1 Executive Summary
Big data is the result of the ever-increasing number of devices, sensors, and people interacting and producing data. But in the interest of privacy and efficiency, should machine learning (ML) projects always strive to work with such huge datasets? This is a question that should be asked to help guide the development of ML on its road to maturity so that it delivers the most efficient results while maintaining high accuracy and efficacy.
Often researchers must work with small datasets rather than with Big Data, as that is all that their resource and time constraints permit. But despite the reality that many resarchers and business face when it comes to availability and volume of data, privacy and data minimization trends seen in other industries make it possible that a preference to gather, store, and use smaller amounts of data may eventually emerge in ML as well. Small data may provide benefits in particular contexts, such as in industries that face challenges in collecting high volumes of data to train ML models, in scenarios where the computing power during training or operations should be reduced, or when adding ML capabilities to mobile and IoT devices adds significant value.

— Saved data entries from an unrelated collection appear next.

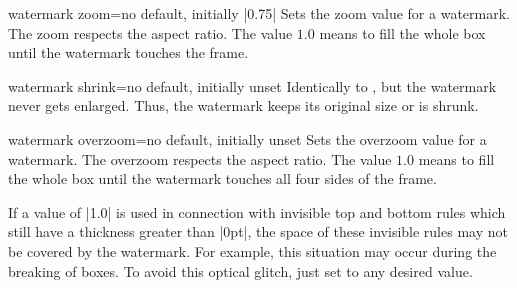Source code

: \enlargethispage{5mm}
\begin{docTcbKey}{watermark zoom}{=}{no default, initially |0.75|}
  Sets the zoom value for a watermark. The zoom respects the aspect ratio.
  The value $1.0$ means to fill the whole box until the watermark touches the frame.
\begin{dispExample}

\begin{tcolorbox}[title=Zoom 1.0,watermark zoom=1.0]
\lipsum[2]
\end{tcolorbox}\hfill%
\begin{tcolorbox}[title=Zoom 0.5,watermark zoom=0.5]
\lipsum[2]
\end{tcolorbox}%
\end{dispExample}
\end{docTcbKey}

\clearpage

\begin{docTcbKey}{watermark shrink}{=}{no default, initially unset}
  Identically to , but the watermark
  never gets enlarged. Thus, the watermark keeps its original size or is shrunk.
\end{docTcbKey}


\begin{docTcbKey}{watermark overzoom}{=}{no default, initially unset}
  Sets the overzoom value for a watermark. The overzoom respects the aspect ratio.
  The value $1.0$ means to fill the whole box until the watermark touches
  all four sides of the frame.
\begin{dispExample}

\begin{tcolorbox}[title=Zoom 1.0,watermark zoom=1.0]
\lipsum[1]
\end{tcolorbox}\hfill%
\begin{tcolorbox}[title=Overzoom 1.0,watermark overzoom=1.0]
\lipsum[1]
\end{tcolorbox}%
\end{dispExample}
\end{docTcbKey}

\begin{marker}
If a  value of |1.0| is used in connection
with invisible top and bottom rules which still have a thickness greater than |0pt|,
the space of these invisible rules may not be covered by the watermark.
For example, this situation may occur during the breaking of  boxes.
To avoid this optical glitch, just set  to any desired value.
\end{marker}

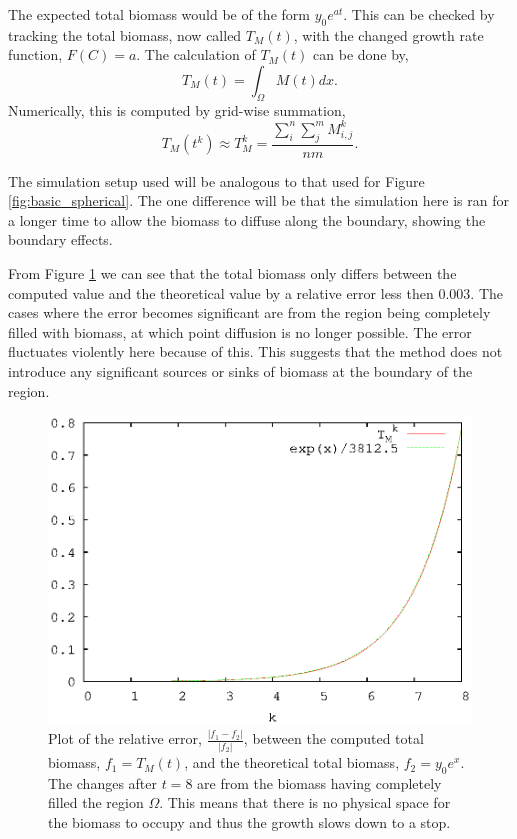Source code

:   The expected total biomass would be of the form $y_0 e^{at}$.
  This can be checked by tracking the total biomass, now called $T_{M}(t)$, with the changed growth rate function, $F(C) = a$.
  The calculation of $T_{M}(t)$ can be done by,
  \begin{equation} \label{equ:total_biomass}
    T_{M}(t) = \int_{\Omega} M(t) dx.
  \end{equation}
  Numerically, this is computed by grid-wise summation,
  \begin{equation}
    T_{M}(t^k) \approx T_{M}^{k} = \frac{ \sum^n_i \sum^m_j M^{k}_{i,j} }{nm}.
  \end{equation}

  The simulation setup used will be analogous to that used for Figure \ref{fig:basic_spherical}.
  The one difference will be that the simulation here is ran for a longer time to allow the biomass to diffuse along the boundary, showing the boundary effects.
 
  From Figure \ref{fig:basic_growth} we can see that the total biomass only differs between the computed value and the theoretical value by a relative error less then $0.003$.
  The cases where the error becomes significant are from the region being completely filled with biomass, at which point diffusion is no longer possible.
  The error fluctuates violently here because of this.
  This suggests that the method does not introduce any significant sources or sinks of biomass at the boundary of the region.

  \begin{figure}
    \centering
    \includegraphics[scale = 0.9]{basic_growth}
    \caption{Plot of the relative error, $\frac{|f_1 - f_2|}{|f_2|}$, between the computed total biomass, $f_1 = T_{M}(t)$, and the theoretical total biomass, $f_2 = y_0 e^x$. 
      The changes after $t = 8$ are from the biomass having completely filled the region $\Omega$.
      This means that there is no physical space for the biomass to occupy and thus the growth slows down to a stop.}
    \label{fig:basic_growth}
  \end{figure}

Small datasets in ML is not the standard yet, but considering this option can be useful to determine if your ML needs would be better suited to a small data approach. There are of course issues with using small datasets in ML, and they should not be taken lightly. But there are technological developments that can maintain high accuracy of ML models when using small datasets.
Small data refers to smaller datasets, but also on determining corellations on a smaller scale such as within an individual’s behaviors collected from an individual’s devices. Closely intertwined with and dependent on IoT, this is a data paradigm that sees the value in maintaining the context of the individual rather than simply amassing large quantities of data from the increasing number of smart devices.
The research on small data that pertains to Machine Learning was conducted primarily in the context of image classification models, where small datasets can be considered to have fewer than 100 images per class, although there still may be high numbers of classes. The information provided here should equip decision-makers to have informed conversations with technical experts and vendors and develop solutions that are well aligned with the business needs.